Jury Verdict? Not Guilty. In 15 minutes.

Th point here being, sometimes you have to call their bluff. Best you do it when you actually may have an argument.

The Bardd
http://cori1047.wordpress.com/

Miss Conduct PDX said...

I agree with you, Bardd.

Here's the problem with my case. Sweet kid is absolutely guilty as charged. The only reason anyone knows about his activity is through illegal police activity. Loose the motion, loose the trial (but not without a fight).

Client has no criminal history and is currently charged with an expungeable crime. Even if we loose, he waits three years and I can wipe his record clean.

Client is also guilty, by the letter of the law (if maybe not the intent) of the greater crime. This crime is non-expungeable. Class B felony on his record for ever and ever. You know the difficulties our clients have as convicted felons getting housing, jobs, etc (don't even get me started).

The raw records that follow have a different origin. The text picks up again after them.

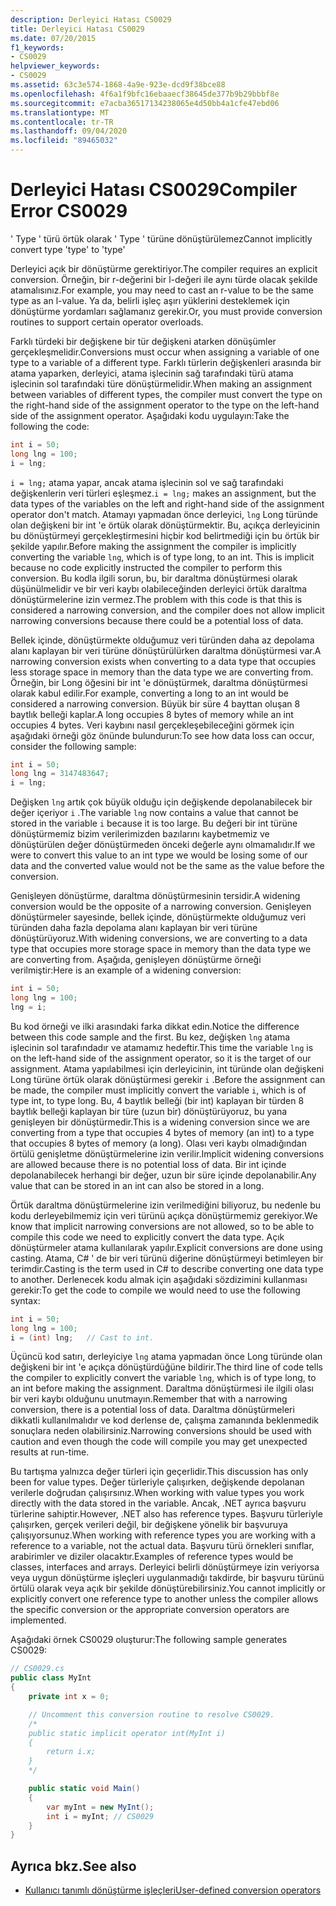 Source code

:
 ```yaml
---
description: Derleyici Hatası CS0029
title: Derleyici Hatası CS0029
ms.date: 07/20/2015
f1_keywords:
- CS0029
helpviewer_keywords:
- CS0029
ms.assetid: 63c3e574-1868-4a9e-923e-dcd9f38bce88
ms.openlocfilehash: 4f6a1f9bfc16ebaaecf38645de377b9b29bbbf8e
ms.sourcegitcommit: e7acba36517134238065e4d50bb4a1cfe47ebd06
ms.translationtype: MT
ms.contentlocale: tr-TR
ms.lasthandoff: 09/04/2020
ms.locfileid: "89465032"
---
```

# <a name="compiler-error-cs0029"></a><span data-ttu-id="65d3b-103">Derleyici Hatası CS0029</span><span class="sxs-lookup"><span data-stu-id="65d3b-103">Compiler Error CS0029</span></span>

<span data-ttu-id="65d3b-104">' Type ' türü örtük olarak ' Type ' türüne dönüştürülemez</span><span class="sxs-lookup"><span data-stu-id="65d3b-104">Cannot implicitly convert type 'type' to 'type'</span></span>

 <span data-ttu-id="65d3b-105">Derleyici açık bir dönüştürme gerektiriyor.</span><span class="sxs-lookup"><span data-stu-id="65d3b-105">The compiler requires an explicit conversion.</span></span> <span data-ttu-id="65d3b-106">Örneğin, bir r-değerini bir l-değeri ile aynı türde olacak şekilde atamalısınız.</span><span class="sxs-lookup"><span data-stu-id="65d3b-106">For example, you may need to cast an r-value to be the same type as an l-value.</span></span> <span data-ttu-id="65d3b-107">Ya da, belirli işleç aşırı yüklerini desteklemek için dönüştürme yordamları sağlamanız gerekir.</span><span class="sxs-lookup"><span data-stu-id="65d3b-107">Or, you must provide conversion routines to support certain operator overloads.</span></span>

 <span data-ttu-id="65d3b-108">Farklı türdeki bir değişkene bir tür değişkeni atarken dönüşümler gerçekleşmelidir.</span><span class="sxs-lookup"><span data-stu-id="65d3b-108">Conversions must occur when assigning a variable of one type to a variable of a different type.</span></span> <span data-ttu-id="65d3b-109">Farklı türlerin değişkenleri arasında bir atama yaparken, derleyici, atama işlecinin sağ tarafındaki türü atama işlecinin sol tarafındaki türe dönüştürmelidir.</span><span class="sxs-lookup"><span data-stu-id="65d3b-109">When making an assignment between variables of different types, the compiler must convert the type on the right-hand side of the assignment operator to the type on the left-hand side of the assignment operator.</span></span> <span data-ttu-id="65d3b-110">Aşağıdaki kodu uygulayın:</span><span class="sxs-lookup"><span data-stu-id="65d3b-110">Take the following the code:</span></span>

```csharp
int i = 50;
long lng = 100;
i = lng;
```

 <span data-ttu-id="65d3b-111">`i = lng;` atama yapar, ancak atama işlecinin sol ve sağ tarafındaki değişkenlerin veri türleri eşleşmez.</span><span class="sxs-lookup"><span data-stu-id="65d3b-111">`i = lng;` makes an assignment, but the data types of the variables on the left and right-hand side of the assignment operator don't match.</span></span> <span data-ttu-id="65d3b-112">Atamayı yapmadan önce derleyici, `lng` Long türünde olan değişkeni bir int 'e örtük olarak dönüştürmektir. Bu, açıkça derleyicinin bu dönüştürmeyi gerçekleştirmesini hiçbir kod belirtmediği için bu örtük bir şekilde yapılır.</span><span class="sxs-lookup"><span data-stu-id="65d3b-112">Before making the assignment the compiler is implicitly converting the variable `lng`, which is of type long, to an int. This is implicit because no code explicitly instructed the compiler to perform this conversion.</span></span> <span data-ttu-id="65d3b-113">Bu kodla ilgili sorun, bu, bir daraltma dönüştürmesi olarak düşünülmelidir ve bir veri kaybı olabileceğinden derleyici örtük daraltma dönüştürmelerine izin vermez.</span><span class="sxs-lookup"><span data-stu-id="65d3b-113">The problem with this code is that this is considered a narrowing conversion, and the compiler does not allow implicit narrowing conversions because there could be a potential loss of data.</span></span>

 <span data-ttu-id="65d3b-114">Bellek içinde, dönüştürmekte olduğumuz veri türünden daha az depolama alanı kaplayan bir veri türüne dönüştürülürken daraltma dönüştürmesi var.</span><span class="sxs-lookup"><span data-stu-id="65d3b-114">A narrowing conversion exists when converting to a data type that occupies less storage space in memory than the data type we are converting from.</span></span> <span data-ttu-id="65d3b-115">Örneğin, bir Long öğesini bir int 'e dönüştürmek, daraltma dönüştürmesi olarak kabul edilir.</span><span class="sxs-lookup"><span data-stu-id="65d3b-115">For example, converting a long to an int would be considered a narrowing conversion.</span></span> <span data-ttu-id="65d3b-116">Büyük bir süre 4 bayttan oluşan 8 baytlık belleği kaplar.</span><span class="sxs-lookup"><span data-stu-id="65d3b-116">A long occupies 8 bytes of memory while an int occupies 4 bytes.</span></span> <span data-ttu-id="65d3b-117">Veri kaybını nasıl gerçekleşebileceğini görmek için aşağıdaki örneği göz önünde bulundurun:</span><span class="sxs-lookup"><span data-stu-id="65d3b-117">To see how data loss can occur, consider the following sample:</span></span>

```csharp
int i = 50;
long lng = 3147483647;
i = lng;
```

 <span data-ttu-id="65d3b-118">Değişken `lng` artık çok büyük olduğu için değişkende depolanabilecek bir değer içeriyor `i` .</span><span class="sxs-lookup"><span data-stu-id="65d3b-118">The variable `lng` now contains a value that cannot be stored in the variable `i` because it is too large.</span></span> <span data-ttu-id="65d3b-119">Bu değeri bir int türüne dönüştürmemiz bizim verilerimizden bazılarını kaybetmemiz ve dönüştürülen değer dönüştürmeden önceki değerle aynı olmamalıdır.</span><span class="sxs-lookup"><span data-stu-id="65d3b-119">If we were to convert this value to an int type we would be losing some of our data and the converted value would not be the same as the value before the conversion.</span></span>

 <span data-ttu-id="65d3b-120">Genişleyen dönüştürme, daraltma dönüştürmesinin tersidir.</span><span class="sxs-lookup"><span data-stu-id="65d3b-120">A widening conversion would be the opposite of a narrowing conversion.</span></span> <span data-ttu-id="65d3b-121">Genişleyen dönüştürmeler sayesinde, bellek içinde, dönüştürmekte olduğumuz veri türünden daha fazla depolama alanı kaplayan bir veri türüne dönüştürüyoruz.</span><span class="sxs-lookup"><span data-stu-id="65d3b-121">With widening conversions, we are converting to a data type that occupies more storage space in memory than the data type we are converting from.</span></span> <span data-ttu-id="65d3b-122">Aşağıda, genişleyen dönüştürme örneği verilmiştir:</span><span class="sxs-lookup"><span data-stu-id="65d3b-122">Here is an example of a widening conversion:</span></span>

```csharp
int i = 50;
long lng = 100;
lng = i;
```

 <span data-ttu-id="65d3b-123">Bu kod örneği ve ilki arasındaki farka dikkat edin.</span><span class="sxs-lookup"><span data-stu-id="65d3b-123">Notice the difference between this code sample and the first.</span></span> <span data-ttu-id="65d3b-124">Bu kez, değişken `lng` atama işlecinin sol tarafındadır ve atamamız hedeftir.</span><span class="sxs-lookup"><span data-stu-id="65d3b-124">This time the variable `lng` is on the left-hand side of the assignment operator, so it is the target of our assignment.</span></span> <span data-ttu-id="65d3b-125">Atama yapılabilmesi için derleyicinin, int türünde olan değişkeni Long türüne örtük olarak dönüştürmesi gerekir `i` .</span><span class="sxs-lookup"><span data-stu-id="65d3b-125">Before the assignment can be made, the compiler must implicitly convert the variable `i`, which is of type int, to type long.</span></span> <span data-ttu-id="65d3b-126">Bu, 4 baytlık belleği (bir int) kaplayan bir türden 8 baytlık belleği kaplayan bir türe (uzun bir) dönüştürüyoruz, bu yana genişleyen bir dönüştürmedir.</span><span class="sxs-lookup"><span data-stu-id="65d3b-126">This is a widening conversion since we are converting from a type that occupies 4 bytes of memory (an int) to a type that occupies 8 bytes of memory (a long).</span></span> <span data-ttu-id="65d3b-127">Olası veri kaybı olmadığından örtülü genişletme dönüştürmelerine izin verilir.</span><span class="sxs-lookup"><span data-stu-id="65d3b-127">Implicit widening conversions are allowed because there is no potential loss of data.</span></span> <span data-ttu-id="65d3b-128">Bir int içinde depolanabilecek herhangi bir değer, uzun bir süre içinde depolanabilir.</span><span class="sxs-lookup"><span data-stu-id="65d3b-128">Any value that can be stored in an int can also be stored in a long.</span></span>

 <span data-ttu-id="65d3b-129">Örtük daraltma dönüştürmelerine izin verilmediğini biliyoruz, bu nedenle bu kodu derleyebilmemiz için veri türünü açıkça dönüştürmemiz gerekiyor.</span><span class="sxs-lookup"><span data-stu-id="65d3b-129">We know that implicit narrowing conversions are not allowed, so to be able to compile this code we need to explicitly convert the data type.</span></span> <span data-ttu-id="65d3b-130">Açık dönüştürmeler atama kullanılarak yapılır.</span><span class="sxs-lookup"><span data-stu-id="65d3b-130">Explicit conversions are done using casting.</span></span> <span data-ttu-id="65d3b-131">Atama, C# ' de bir veri türünü diğerine dönüştürmeyi betimleyen bir terimdir.</span><span class="sxs-lookup"><span data-stu-id="65d3b-131">Casting is the term used in C# to describe converting one data type to another.</span></span> <span data-ttu-id="65d3b-132">Derlenecek kodu almak için aşağıdaki sözdizimini kullanması gerekir:</span><span class="sxs-lookup"><span data-stu-id="65d3b-132">To get the code to compile we would need to use the following syntax:</span></span>

```csharp
int i = 50;
long lng = 100;
i = (int) lng;   // Cast to int.
```

 <span data-ttu-id="65d3b-133">Üçüncü kod satırı, derleyiciye `lng` atama yapmadan önce Long türünde olan değişkeni bir int 'e açıkça dönüştürdüğüne bildirir.</span><span class="sxs-lookup"><span data-stu-id="65d3b-133">The third line of code tells the compiler to explicitly convert the variable `lng`, which is of type long, to an int before making the assignment.</span></span> <span data-ttu-id="65d3b-134">Daraltma dönüştürmesi ile ilgili olası bir veri kaybı olduğunu unutmayın.</span><span class="sxs-lookup"><span data-stu-id="65d3b-134">Remember that with a narrowing conversion, there is a potential loss of data.</span></span> <span data-ttu-id="65d3b-135">Daraltma dönüştürmeleri dikkatli kullanılmalıdır ve kod derlense de, çalışma zamanında beklenmedik sonuçlara neden olabilirsiniz.</span><span class="sxs-lookup"><span data-stu-id="65d3b-135">Narrowing conversions should be used with caution and even though the code will compile you may get unexpected results at run-time.</span></span>

 <span data-ttu-id="65d3b-136">Bu tartışma yalnızca değer türleri için geçerlidir.</span><span class="sxs-lookup"><span data-stu-id="65d3b-136">This discussion has only been for value types.</span></span> <span data-ttu-id="65d3b-137">Değer türleriyle çalışırken, değişkende depolanan verilerle doğrudan çalışırsınız.</span><span class="sxs-lookup"><span data-stu-id="65d3b-137">When working with value types you work directly with the data stored in the variable.</span></span> <span data-ttu-id="65d3b-138">Ancak, .NET ayrıca başvuru türlerine sahiptir.</span><span class="sxs-lookup"><span data-stu-id="65d3b-138">However, .NET also has reference types.</span></span> <span data-ttu-id="65d3b-139">Başvuru türleriyle çalışırken, gerçek verileri değil, bir değişkene yönelik bir başvuruya çalışıyorsunuz.</span><span class="sxs-lookup"><span data-stu-id="65d3b-139">When working with reference types you are working with a reference to a variable, not the actual data.</span></span> <span data-ttu-id="65d3b-140">Başvuru türü örnekleri sınıflar, arabirimler ve diziler olacaktır.</span><span class="sxs-lookup"><span data-stu-id="65d3b-140">Examples of reference types would be classes, interfaces and arrays.</span></span> <span data-ttu-id="65d3b-141">Derleyici belirli dönüştürmeye izin veriyorsa veya uygun dönüştürme işleçleri uygulanmadığı takdirde, bir başvuru türünü örtülü olarak veya açık bir şekilde dönüştürebilirsiniz.</span><span class="sxs-lookup"><span data-stu-id="65d3b-141">You cannot implicitly or explicitly convert one reference type to another unless the compiler allows the specific conversion or the appropriate conversion operators are implemented.</span></span>

 <span data-ttu-id="65d3b-142">Aşağıdaki örnek CS0029 oluşturur:</span><span class="sxs-lookup"><span data-stu-id="65d3b-142">The following sample generates CS0029:</span></span>

```csharp
// CS0029.cs
public class MyInt
{
    private int x = 0;

    // Uncomment this conversion routine to resolve CS0029.
    /*
    public static implicit operator int(MyInt i)
    {
        return i.x;
    }
    */

    public static void Main()
    {
        var myInt = new MyInt();
        int i = myInt; // CS0029
    }
}
```

## <a name="see-also"></a><span data-ttu-id="65d3b-143">Ayrıca bkz.</span><span class="sxs-lookup"><span data-stu-id="65d3b-143">See also</span></span>

- [<span data-ttu-id="65d3b-144">Kullanıcı tanımlı dönüştürme işleçleri</span><span class="sxs-lookup"><span data-stu-id="65d3b-144">User-defined conversion operators</span></span>](../operators/user-defined-conversion-operators.md)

A great motion can be derailed by a bad judge, and in my jurisdiction, I won't know what judge will hear my motion until the day before trial. Yeah. Really.

Client needs to know of the increased risk involved in persuing our motion. The call will be his, of course.

Cori1047 said...

My Dear God(dess)! What kind of court system leaves you guessing about the identity of the trial judge until the day of trial? That cuts a major factor out of your ability to advise your client about the chances of a favorable outcome.

Do you have the right to an automatic substitute once a judge is assigned? Or do you have to show "actual prejudice" against your guy?

The Bardd

Miss Conduct PDX said...

Yeah, indeed!

This is the same kind of system that allows for a 10 to 2 jury verdict in felony trials.

Seriously.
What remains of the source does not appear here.